Sleep Disorders

Symptoms, Causes and Treatment

Aarti Desai, Research Fellow of Advanced Heart Failure and Transplant, Mayo Clinic

Rohan Goswami, MD, Director of Heart Transplant Innovation and Research, Mayo Clinic

Shriya Sharma, MBBS, Division of Advanced Heart Failure and Transplant, Mayo Clinic

Sleep disorders, including Insomnia, Narcolepsy, Sleep apnea, Restless legs syndrome, and Parasomnias affect up to a third of the global population. These disorders disrupt sleep quality and structure, leading to cognitive issues and cardiovascular health risks. Early recognition and management are essential for preventing long-term complications and enhancing well-being.

Sleep disorders encompass a spectrum of conditions disrupting typical sleep patterns, the consequences of which extend to one's overall health, safety, productivity and the quality of life in general. Unprecedented rise in the cases of sleep disorders over the last two decades presents a significant challenge to the clinical healthcare domain. In the 2023 revision of International Classification of Sleep Disorders, ISCD-3, sleep disorders are classified into 6 different categories with numerous subtypes but the most prevalent are insomnia, narcolepsy, sleep apneas, restless legs syndrome, and parasomnias such as nightmares, night terrors and sleepwalking. There are two distinct stages of sleep that are identified by typical changes in EEG and eye movements: Non-Rapid Eye Movement (NREM) and Rapid Eye Movement (REM) stage. Each cycle lasts 90-120 minutes and 4-8 cycles are required to ensure adequate rest.

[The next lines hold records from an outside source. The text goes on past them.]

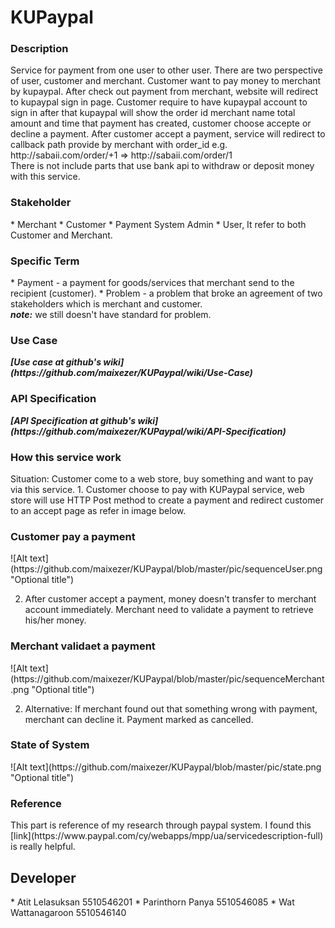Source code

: <h1>KUPaypal</h1>

<h3>Description</h3>
Service for payment from one user to other user. There are two perspective of user, customer and merchant. 
Customer want to pay money to merchant by kupaypal. After check out payment from merchant, website will redirect to kupaypal sign in page. 
Customer require to have kupaypal account to sign in after that kupaypal will show the order id merchant name total amount and time that payment has created, customer choose accepte or decline a payment. 
After customer accept a payment, service will redirect to callback path provide by merchant with order_id e.g. http://sabaii.com/order/+1 => http://sabaii.com/order/1<br>
There is not include parts that use bank api to withdraw or deposit money with this service.

<h3>Stakeholder</h3>
* Merchant
* Customer
* Payment System Admin
* User, It refer to both Customer and Merchant.

<h3>Specific Term</h3>
* Payment - a payment for goods/services that merchant send to the recipient (customer).
* Problem - a problem that broke an agreement of two stakeholders which is merchant and customer.
<br><b><i>note:</i></b> we still doesn't have standard for problem.

<h3>Use Case</h3>
<b><i>[Use case at github's wiki](https://github.com/maixezer/KUPaypal/wiki/Use-Case) </i></b><br>

<h3>API Specification</h3>
<b><i>[API Specification at github's wiki](https://github.com/maixezer/KUPaypal/wiki/API-Specification) </i></b> <br>

<h3>How this service work</h3>
Situation: Customer come to a web store, buy something and want to pay via this service.
1. Customer choose to pay with KUPaypal service, web store will use HTTP Post method to create a payment and redirect customer to an accept page as refer in image below.
<h3>Customer pay a payment</h3>
![Alt text](https://github.com/maixezer/KUPaypal/blob/master/pic/sequenceUser.png "Optional title")

2. After customer accept a payment, money doesn't transfer to merchant account immediately. Merchant need to validate a payment to retrieve his/her money.
<h3>Merchant validaet a payment</h3>
![Alt text](https://github.com/maixezer/KUPaypal/blob/master/pic/sequenceMerchant.png "Optional title")

2. Alternative: If merchant found out that something wrong with payment, merchant can decline it. Payment marked as cancelled.

<h3>State of System</h3>
![Alt text](https://github.com/maixezer/KUPaypal/blob/master/pic/state.png "Optional title")

<h3>Reference</h3>
This part is reference of my research through paypal system.
I found this [link](https://www.paypal.com/cy/webapps/mpp/ua/servicedescription-full) is really helpful.

<h2>Developer</h2>
* Atit Lelasuksan 5510546201
* Parinthorn Panya 5510546085
* Wat Wattanagaroon 5510546140
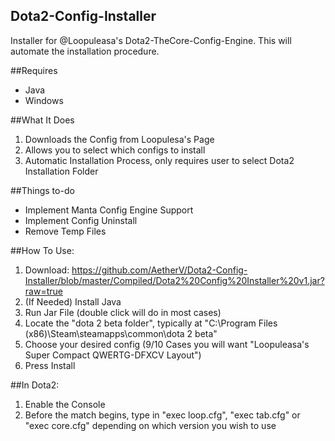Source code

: ## Dota2-Config-Installer

Installer for @Loopuleasa's Dota2-TheCore-Config-Engine. This will automate the installation procedure.


##Requires

- Java
- Windows


##What It Does

1.  Downloads the Config from Loopulesa's Page
2.  Allows you to select which configs to install
3.  Automatic Installation Process, only requires user to select Dota2 Installation Folder


##Things to-do

- Implement Manta Config Engine Support
- Implement Config Uninstall
- Remove Temp Files 


##How To Use:

1.  Download: https://github.com/AetherV/Dota2-Config-Installer/blob/master/Compiled/Dota2%20Config%20Installer%20v1.jar?raw=true
2.  (If Needed) Install Java
3.  Run Jar File (double click will do in most cases)
4.  Locate the "dota 2 beta folder", typically at "C:\Program Files (x86)\Steam\steamapps\common\dota 2 beta"
5.  Choose your desired config (9/10 Cases you will want "Loopuleasa's Super Compact QWERTG-DFXCV Layout")
6.  Press Install
  

##In Dota2:

1.  Enable the Console 
2.  Before the match begins, type in "exec loop.cfg", "exec tab.cfg" or "exec core.cfg" depending on which version you wish to use
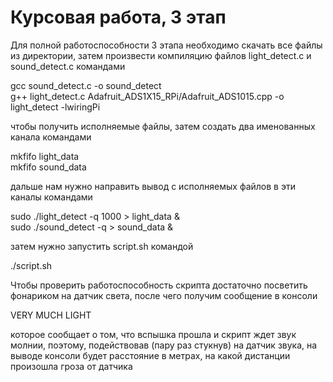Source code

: # Курсовая работа, 3 этап
Для полной работоспособности 3 этапа необходимо скачать все файлы из директории,
затем произвести компиляцию файлов light_detect.c и sound_detect.c командами

gcc sound_detect.c  -o sound_detect \
g++ light_detect.c Adafruit_ADS1X15_RPi/Adafruit_ADS1015.cpp -o light_detect -lwiringPi

чтобы получить исполняемые файлы, затем создать два именованных канала командами 

mkfifo light_data \
mkfifo sound_data 

дальше нам нужно направить вывод с исполняемых файлов в эти каналы командами

sudo ./light_detect -q 1000 > light_data & \
sudo ./sound_detect -q > sound_data & 

затем нужно запустить script.sh командой

./script.sh

Чтобы проверить работоспособность скрипта достаточно посветить фонариком на датчик света,
после чего получим сообщение в консоли

VERY MUCH LIGHT

которое сообщает о том, что вспышка прошла и скрипт ждет звук молнии, 
поэтому, подействовав (пару раз стукнув) на датчик звука, на выводе консоли
будет расстояние в метрах, на какой дистанции произошла гроза от датчика
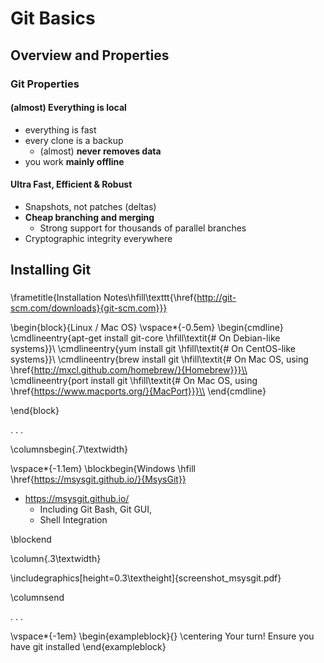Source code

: # Git Basics

## Overview and Properties

### Git Properties ###

#### (almost) Everything is local

* everything is fast
* every clone is a backup
    - (almost) __never removes data__
* you work **mainly offline**


#### Ultra Fast, Efficient \& Robust

* Snapshots, not patches (deltas)
* __Cheap branching and merging__
    - Strong support for thousands of parallel branches 
* Cryptographic integrity everywhere




## Installing Git

### 
\frametitle{Installation Notes\hfill\texttt{\href{http://git-scm.com/downloads}{git-scm.com}}}

\begin{block}{Linux / Mac OS}
\vspace*{-0.5em}
\begin{cmdline}
\cmdlineentry{apt-get install git-core \hfill\textit{\# On Debian-like systems}}\\
\cmdlineentry{yum install git          \hfill\textit{\# On CentOS-like systems}}\\
\cmdlineentry{brew install git         \hfill\textit{\# On Mac OS, using \href{http://mxcl.github.com/homebrew/}{Homebrew}}}\\
\cmdlineentry{port install git         \hfill\textit{\# On Mac OS, using \href{https://www.macports.org/}{MacPort}}}\\
\end{cmdline}

\end{block}

. . .

\columnsbegin{.7\textwidth}

\vspace*{-1.1em}
\blockbegin{Windows \hfill \href{https://msysgit.github.io/}{MsysGit}}

* <https://msysgit.github.io/>
    - Including Git Bash, Git GUI,
    - Shell Integration

\blockend

\column{.3\textwidth}

\includegraphics[height=0.3\textheight]{screenshot_msysgit.pdf}

\columnsend

. . .

\vspace*{-1em}
\begin{exampleblock}{}
\centering Your turn! Ensure you have git installed
\end{exampleblock}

Insomnia, the most common sleep disorder experienced either in short-term episodes or as a chronic condition, is marked by challenges in both initiating and maintaining sleep. Patients suffer a much lower quality of life due to daytime sleepiness, fatigue, and lack of concentration at work resulting in reduced productivity, increased frequency of errors and accidents in day-to-day activities such as driving. The estimated prevalence of insomnia is around 10%. Furthermore, insomnia is identified as a persistent condition, lasting for more than five years, and impacts more than 40% of individuals who initially experience severe symptoms of insomnia.

It is most commonly precipitated by psychosocial factors such as work-related stress, major life changes (menopause, relocation, medical conditions), relationship difficulties, domestic abuse, and can be caused by substance abuse (alcohol, caffeine). The risk increases with age, female sex (17.6% in females versus 10.1% in men) and psychiatric conditions such as depression, mania, anxiety, and PTSD. COVID-19, its comorbidities and long-term implications have also resulted in an increased incidence of Insomnia worldwide. Clinicians use various scales and questionnaires to assess and diagnose insomnia along with an assessment of medical conditions, psychiatric history and substance use.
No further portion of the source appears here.